Another approach, a much simpler one, is to look at the logic of the expression on it's own and try not to worry about how the compiler will translate your code, and I think this is a much healthier way of thinking. I still believe, ultimately, that the code being generated by the compiler is actually trying to give a truthful resolution. What I mean is that, maybe if you increase the test cases in the if statement and stick with boolean in one side and integer in another, the compiler will make it so the code generated will execute faster with boolean expressions in the machine level.
另一种更简单的方法是自己查看表达式的逻辑,尽量不要担心编译器将如何翻译您的代码,我认为这是一种更健康的思维方式。我仍然相信,最终,编译器生成的代码实际上是在试图给出一个真实的解决方案。我的意思是,也许如果您增加 if 语句中的测试用例,并坚持在一侧使用布尔值而在另一侧使用整数,编译器将使其生成的代码在机器级别使用布尔表达式执行得更快。
I'm considering this is a conceptual question, so I'll give a conceptual answer. This discussion reminds me of discussions I commonly have about whether or not code efficiency translates to less lines of code in assembly. It seems that this concept is generally accepted as being true. Considering that keeping track of how fast the ALU will handle each statement is not viable, the second option would be to focus on jumps and compares in assembly. When that is the case, the distinction between boolean statements or integers in the code you presented becomes rather representative. The result of an expression in C++ will return a value that will then be given a representation. In assembly, on the other hand, the jumps and comparisons will be based in numeric values regardless of what type of expression was being evaluated back at you C++ if statement. It is important on these questions to remember that purely logicical statements such as these end up with a huge computational overhead, even though a single bit would be capable of the same thing.

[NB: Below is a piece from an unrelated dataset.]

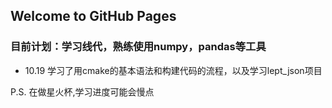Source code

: ## Welcome to GitHub Pages
### 目前计划：学习线代，熟练使用numpy，pandas等工具

- 10.19  学习了用cmake的基本语法和构建代码的流程，以及学习lept_json项目








P.S. 在做星火杯,学习进度可能会慢点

我认为这是一个概念性的问题,所以我会给出一个概念性的答案。这个讨论让我想起了我经常讨论的关于代码效率是否会转化为更少的汇编代码行的讨论。似乎这个概念被普遍认为是正确的。考虑到跟踪 ALU 处理每个语句的速度是不可行的,第二个选择是专注于汇编中的跳转和比较。在这种情况下,您提供的代码中布尔语句或整数之间的区别就变得非常具有代表性。C++ 中表达式的结果将返回一个值,然后将给出一个表示。另一方面,在组装中,无论在您的 C++ if 语句中评估什么类型的表达式,跳转和比较都将基于数值。对于这些问题,重要的是要记住,诸如此类的纯逻辑语句最终会产生巨大的计算开销,即使单个位也能完成相同的事情。